Remember what you have seen
As you scan once, store each element (or its count) in a hash map. Then any 'have I seen X?' or 'how many of X?' question is answered instantly, without a second loop.
Two Sum in one pass
seen = {} // value -> index
for i = 0 to n-1:
need = target - A[i]
if need in seen: return (seen[need], i)
seen[A[i]] = iO(n) average→O(n)
One pass; the map can hold up to n entries.
⚡ The edge
- Whenever the brute force is 'for each element, scan the rest' (O(n²)), ask: can a hash map remember what I've already seen and make the inner scan O(1)?
- Use a map for counts and a set when you only need membership (have I seen this before?).
Worked example
Find two numbers in [2, 7, 11, 15] that add to 9.
- Scan once, asking for each number what partner it needs: 9 - 2 = 7.
- Store 2 in the map. Next is 7; it needs 9 - 7 = 2, which is already in the map.
- So 2 and 7 form the pair — found in a single pass.
Answer: 2 and 7 (indices 0 and 1), in O(n)
Worked example
Find the first non-repeating character in 'aabbcde'.

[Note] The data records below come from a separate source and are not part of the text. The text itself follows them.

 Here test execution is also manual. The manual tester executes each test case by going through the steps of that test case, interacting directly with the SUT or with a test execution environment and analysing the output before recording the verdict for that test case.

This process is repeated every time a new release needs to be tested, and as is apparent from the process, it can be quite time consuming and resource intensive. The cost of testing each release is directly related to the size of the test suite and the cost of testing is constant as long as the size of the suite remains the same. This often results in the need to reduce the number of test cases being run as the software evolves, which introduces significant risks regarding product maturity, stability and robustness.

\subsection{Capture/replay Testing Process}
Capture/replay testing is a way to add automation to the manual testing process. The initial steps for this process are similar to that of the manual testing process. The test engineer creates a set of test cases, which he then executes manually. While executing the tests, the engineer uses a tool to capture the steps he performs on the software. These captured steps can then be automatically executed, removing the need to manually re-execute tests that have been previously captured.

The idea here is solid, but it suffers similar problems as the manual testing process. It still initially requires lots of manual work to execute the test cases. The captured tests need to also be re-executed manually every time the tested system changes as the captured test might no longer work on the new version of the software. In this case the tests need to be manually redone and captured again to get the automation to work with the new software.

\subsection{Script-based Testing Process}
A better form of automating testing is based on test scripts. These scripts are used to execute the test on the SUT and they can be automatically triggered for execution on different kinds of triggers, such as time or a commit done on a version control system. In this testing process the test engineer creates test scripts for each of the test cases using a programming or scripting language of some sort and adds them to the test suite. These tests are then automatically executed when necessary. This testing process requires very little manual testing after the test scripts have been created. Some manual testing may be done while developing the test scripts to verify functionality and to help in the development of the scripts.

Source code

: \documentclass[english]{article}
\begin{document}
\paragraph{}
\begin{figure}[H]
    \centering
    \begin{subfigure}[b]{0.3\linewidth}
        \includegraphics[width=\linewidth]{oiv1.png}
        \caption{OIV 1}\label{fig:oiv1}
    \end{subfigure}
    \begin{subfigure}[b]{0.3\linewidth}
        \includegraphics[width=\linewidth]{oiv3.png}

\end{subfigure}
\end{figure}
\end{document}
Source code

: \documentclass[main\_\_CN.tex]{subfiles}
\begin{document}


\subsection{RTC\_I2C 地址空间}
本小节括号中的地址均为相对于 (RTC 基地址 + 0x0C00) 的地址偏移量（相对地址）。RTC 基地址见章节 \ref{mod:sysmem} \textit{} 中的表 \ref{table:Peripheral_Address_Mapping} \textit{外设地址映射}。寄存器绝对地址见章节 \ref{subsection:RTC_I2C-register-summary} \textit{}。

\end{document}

- First pass: count each character -> a:2, b:2, c:1, d:1, e:1.
- Second pass in order: a (2) repeats, b (2) repeats, c (1) does not.
- So 'c' is the first character with a count of one.
Answer: 'c' (two passes, O(n))
⚠ Watch out
- Hash operations are O(1) average, but O(n) in the rare worst case of many collisions.
- A hash map uses O(n) extra memory — the price for the speed-up.
- Keys must be hashable and stable; don't use a changing object as a key.